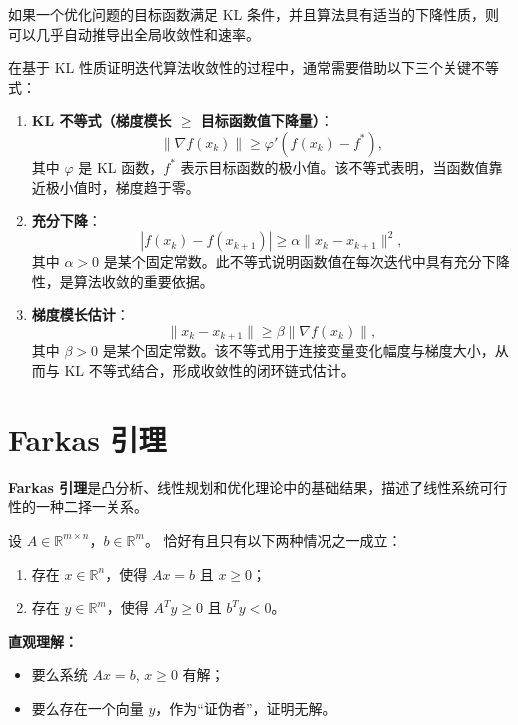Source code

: \begin{remark}
如果一个优化问题的目标函数满足 KL 条件，并且算法具有适当的下降性质，则可以几乎自动推导出全局收敛性和速率。
\end{remark}
在基于 KL 性质证明迭代算法收敛性的过程中，通常需要借助以下三个关键不等式：

\begin{enumerate}
    \item \textbf{KL 不等式（梯度模长 $\geq$ 目标函数值下降量）}：
    \[
    \|\nabla f(x_k)\| \geq \varphi'\left(f(x_k) - f^*\right),
    \]
    其中 $\varphi$ 是 KL 函数，$f^*$ 表示目标函数的极小值。该不等式表明，当函数值靠近极小值时，梯度趋于零。
    
    \item \textbf{充分下降}：
    \[
    |f(x_k) - f(x_{k+1})| \geq \alpha \|x_k - x_{k+1}\|^2,
    \]
    其中 $\alpha > 0$ 是某个固定常数。此不等式说明函数值在每次迭代中具有充分下降性，是算法收敛的重要依据。
    
    \item \textbf{梯度模长估计}：
    \[
    \|x_k - x_{k+1}\| \geq \beta \|\nabla f(x_k)\|,
    \]
    其中 $\beta > 0$ 是某个固定常数。该不等式用于连接变量变化幅度与梯度大小，从而与 KL 不等式结合，形成收敛性的闭环链式估计。
\end{enumerate}
\newpage
\section{Farkas 引理}
\textbf{Farkas 引理}是凸分析、线性规划和优化理论中的基础结果，描述了线性系统可行性的一种二择一关系。

\begin{lemma}
	设 $A \in \mathbb{R}^{m\times n}$，$b \in \mathbb{R}^m$。  
	恰好有且只有以下两种情况之一成立：
	\begin{enumerate}
		\item 存在 $x \in \mathbb{R}^n$，使得 $Ax = b$ 且 $x \geq 0$；
		\item 存在 $y \in \mathbb{R}^m$，使得 $A^T y \geq 0$ 且 $b^T y < 0$。
	\end{enumerate}
\end{lemma}

\textbf{直观理解：}
\begin{itemize}
	\item 要么系统 $Ax = b$, $x \geq 0$ 有解；
	\item 要么存在一个向量 $y$，作为“证伪者”，证明无解。
\end{itemize}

────────────────

What to produce: Read each line of the material, and wherever the word "enumerate" turns up, copy that line.

Task response:
\begin{enumerate}
\end{enumerate}
	\begin{enumerate}
	\end{enumerate}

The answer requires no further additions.